• Problem to solve: Each line of the listing below, from the very first to the one that contains "- [Windows ログ](#windows-logs)", is to be retyped exactly as it stands.

• Provided records:
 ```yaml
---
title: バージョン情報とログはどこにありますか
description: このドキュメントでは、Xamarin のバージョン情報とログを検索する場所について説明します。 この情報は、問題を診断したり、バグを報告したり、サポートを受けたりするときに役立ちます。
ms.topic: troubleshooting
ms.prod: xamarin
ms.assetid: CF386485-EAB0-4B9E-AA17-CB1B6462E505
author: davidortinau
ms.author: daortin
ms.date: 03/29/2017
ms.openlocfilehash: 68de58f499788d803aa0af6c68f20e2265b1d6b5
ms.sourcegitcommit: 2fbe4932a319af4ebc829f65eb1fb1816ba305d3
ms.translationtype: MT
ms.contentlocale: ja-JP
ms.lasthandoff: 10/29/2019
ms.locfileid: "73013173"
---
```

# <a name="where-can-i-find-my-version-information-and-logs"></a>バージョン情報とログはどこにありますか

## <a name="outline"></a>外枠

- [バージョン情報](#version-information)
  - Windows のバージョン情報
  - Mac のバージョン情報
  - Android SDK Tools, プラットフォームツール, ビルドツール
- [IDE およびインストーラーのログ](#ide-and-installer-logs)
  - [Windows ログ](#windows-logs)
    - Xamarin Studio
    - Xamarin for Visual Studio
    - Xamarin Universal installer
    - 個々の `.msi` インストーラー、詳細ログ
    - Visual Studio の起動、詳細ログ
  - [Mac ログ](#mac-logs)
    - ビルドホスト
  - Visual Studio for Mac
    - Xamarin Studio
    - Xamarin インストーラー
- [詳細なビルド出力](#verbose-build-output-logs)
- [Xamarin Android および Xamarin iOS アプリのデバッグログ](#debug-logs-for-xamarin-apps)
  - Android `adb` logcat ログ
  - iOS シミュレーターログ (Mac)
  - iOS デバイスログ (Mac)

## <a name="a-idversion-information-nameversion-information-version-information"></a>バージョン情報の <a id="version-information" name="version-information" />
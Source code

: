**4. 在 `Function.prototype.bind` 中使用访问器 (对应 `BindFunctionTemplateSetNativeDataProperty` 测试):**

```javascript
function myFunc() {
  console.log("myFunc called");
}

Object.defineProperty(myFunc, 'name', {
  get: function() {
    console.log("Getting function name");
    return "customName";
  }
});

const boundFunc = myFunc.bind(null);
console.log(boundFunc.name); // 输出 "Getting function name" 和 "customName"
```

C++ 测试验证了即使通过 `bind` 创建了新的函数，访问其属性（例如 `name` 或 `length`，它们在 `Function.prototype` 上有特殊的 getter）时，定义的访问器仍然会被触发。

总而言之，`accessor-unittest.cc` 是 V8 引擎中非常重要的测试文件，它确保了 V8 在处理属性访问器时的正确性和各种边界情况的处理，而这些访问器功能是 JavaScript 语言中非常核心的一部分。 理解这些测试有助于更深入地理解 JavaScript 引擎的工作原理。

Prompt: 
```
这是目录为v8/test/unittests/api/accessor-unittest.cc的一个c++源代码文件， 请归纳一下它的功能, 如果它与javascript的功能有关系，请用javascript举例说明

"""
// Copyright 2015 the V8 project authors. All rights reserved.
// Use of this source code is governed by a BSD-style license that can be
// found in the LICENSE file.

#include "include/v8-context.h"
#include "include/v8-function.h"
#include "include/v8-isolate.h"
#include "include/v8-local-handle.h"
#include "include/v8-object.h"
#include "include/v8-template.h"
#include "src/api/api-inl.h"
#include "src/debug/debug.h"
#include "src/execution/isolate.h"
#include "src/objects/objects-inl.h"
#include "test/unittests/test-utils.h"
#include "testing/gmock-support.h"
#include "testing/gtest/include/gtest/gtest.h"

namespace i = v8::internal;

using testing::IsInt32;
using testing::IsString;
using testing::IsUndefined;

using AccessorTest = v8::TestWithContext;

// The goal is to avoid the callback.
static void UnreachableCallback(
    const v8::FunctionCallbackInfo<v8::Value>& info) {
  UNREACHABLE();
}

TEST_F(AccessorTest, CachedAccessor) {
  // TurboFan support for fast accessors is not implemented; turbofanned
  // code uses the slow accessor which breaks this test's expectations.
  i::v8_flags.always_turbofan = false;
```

• Answer space:
 ```yaml
---
title: バージョン情報とログはどこにありますか
description: このドキュメントでは、Xamarin のバージョン情報とログを検索する場所について説明します。 この情報は、問題を診断したり、バグを報告したり、サポートを受けたりするときに役立ちます。
ms.topic: troubleshooting
ms.prod: xamarin
ms.assetid: CF386485-EAB0-4B9E-AA17-CB1B6462E505
author: davidortinau
ms.author: daortin
ms.date: 03/29/2017
ms.openlocfilehash: 68de58f499788d803aa0af6c68f20e2265b1d6b5
ms.sourcegitcommit: 2fbe4932a319af4ebc829f65eb1fb1816ba305d3
ms.translationtype: MT
ms.contentlocale: ja-JP
ms.lasthandoff: 10/29/2019
ms.locfileid: "73013173"
---
```

# <a name="where-can-i-find-my-version-information-and-logs"></a>バージョン情報とログはどこにありますか

## <a name="outline"></a>外枠

- [バージョン情報](#version-information)
  - Windows のバージョン情報
  - Mac のバージョン情報
  - Android SDK Tools, プラットフォームツール, ビルドツール
- [IDE およびインストーラーのログ](#ide-and-installer-logs)
  - [Windows ログ](#windows-logs)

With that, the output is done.